Posted by Alex Moscoso (@AlexPMoscoso) on December 5th, 2013

The game was over. The picture was clear — with a 12-point lead at Georgia Tech and less than seven minutes left, the Illini were going to move to 8-0 on the season and make it five straight wins against the ACC in the Big Ten/ACC Challenge. And it was all going to be because of Rayvonte Rice. He had built the big lead for Illinois from a three-point halftime deficit by scoring 15 points in the second half, including a 10-0 run of his own making. He was his usual aggressive self: driving to the basket, getting to the line, and creating fast breaks from steals. But once the Yellow Jackets adjusted their defense to take away those scoring opportunities for the redshirt junior, Rice’s teammates put on a show themselves — one of passivity and fecklessness that would snatch defeat from the jaws of victory. From that point, Georgia Tech went on a 19-4 run to close out the game and notch its first Challenge win since 2006. In order for the Illini to put this collapse behind them and eventually get back to the NCAA Tournament in March, someone other than Rice will have to evolve into a consistent second option.

Rayvonte Rice went off for 24 points, but was unable to get help from his teammates to secure a win.

Rayvonte Rice went off for 24 points, but was unable to get help from his teammates to secure a win.
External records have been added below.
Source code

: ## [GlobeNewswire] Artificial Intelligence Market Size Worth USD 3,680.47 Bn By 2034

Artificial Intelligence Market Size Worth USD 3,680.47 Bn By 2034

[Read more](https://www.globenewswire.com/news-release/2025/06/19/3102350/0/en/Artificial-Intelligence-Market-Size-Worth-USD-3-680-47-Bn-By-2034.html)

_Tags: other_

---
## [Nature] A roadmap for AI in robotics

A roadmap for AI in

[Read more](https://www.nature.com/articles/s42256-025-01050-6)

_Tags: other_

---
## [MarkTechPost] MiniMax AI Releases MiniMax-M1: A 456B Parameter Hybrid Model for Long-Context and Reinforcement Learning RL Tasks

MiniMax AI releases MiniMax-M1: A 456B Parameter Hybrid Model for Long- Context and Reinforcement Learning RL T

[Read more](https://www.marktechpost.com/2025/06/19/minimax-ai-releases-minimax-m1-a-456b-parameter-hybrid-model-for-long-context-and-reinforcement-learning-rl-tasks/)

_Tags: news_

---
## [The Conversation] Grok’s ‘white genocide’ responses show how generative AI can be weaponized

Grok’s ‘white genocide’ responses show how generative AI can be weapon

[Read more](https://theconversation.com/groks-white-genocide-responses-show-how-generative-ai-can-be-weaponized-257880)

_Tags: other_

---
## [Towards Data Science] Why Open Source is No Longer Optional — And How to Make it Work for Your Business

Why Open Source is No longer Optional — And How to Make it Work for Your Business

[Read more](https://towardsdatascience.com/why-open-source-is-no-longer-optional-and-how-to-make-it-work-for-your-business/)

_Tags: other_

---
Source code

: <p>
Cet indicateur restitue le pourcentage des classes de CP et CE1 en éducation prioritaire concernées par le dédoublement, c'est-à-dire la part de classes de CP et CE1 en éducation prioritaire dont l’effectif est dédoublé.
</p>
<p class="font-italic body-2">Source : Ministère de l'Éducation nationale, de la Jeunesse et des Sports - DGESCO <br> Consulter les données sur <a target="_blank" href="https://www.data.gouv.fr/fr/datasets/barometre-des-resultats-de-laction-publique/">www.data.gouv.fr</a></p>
In the final six minutes of the game, the Illlini (at least those without Rice on the back of their jersey) went 1-of-9 from the field, including an oh-fer from deep, and committed two poorly-timed turnovers. With Rice unable to affect the game, this left the door open for players like Tracy Abrams, Joseph Bertrand and Jon Ekey to carry the load and seal the win. None of this group were aggressive in trying to find their own shot and it seemed as if the team’s game plan was to simply run out the clock. Particularly disappointing was Abrams who was instrumental in willing Illinois to a win over IPFW last Friday, scoring eight of his 15 points in crucial moments of the second half. As the player with the most big game experience (he leads the Illini in career minutes), and as someone known for his toughness and moxie, he managed only to take one shot (not including the final prayer at the buzzer) while Georgia Tech was storming back.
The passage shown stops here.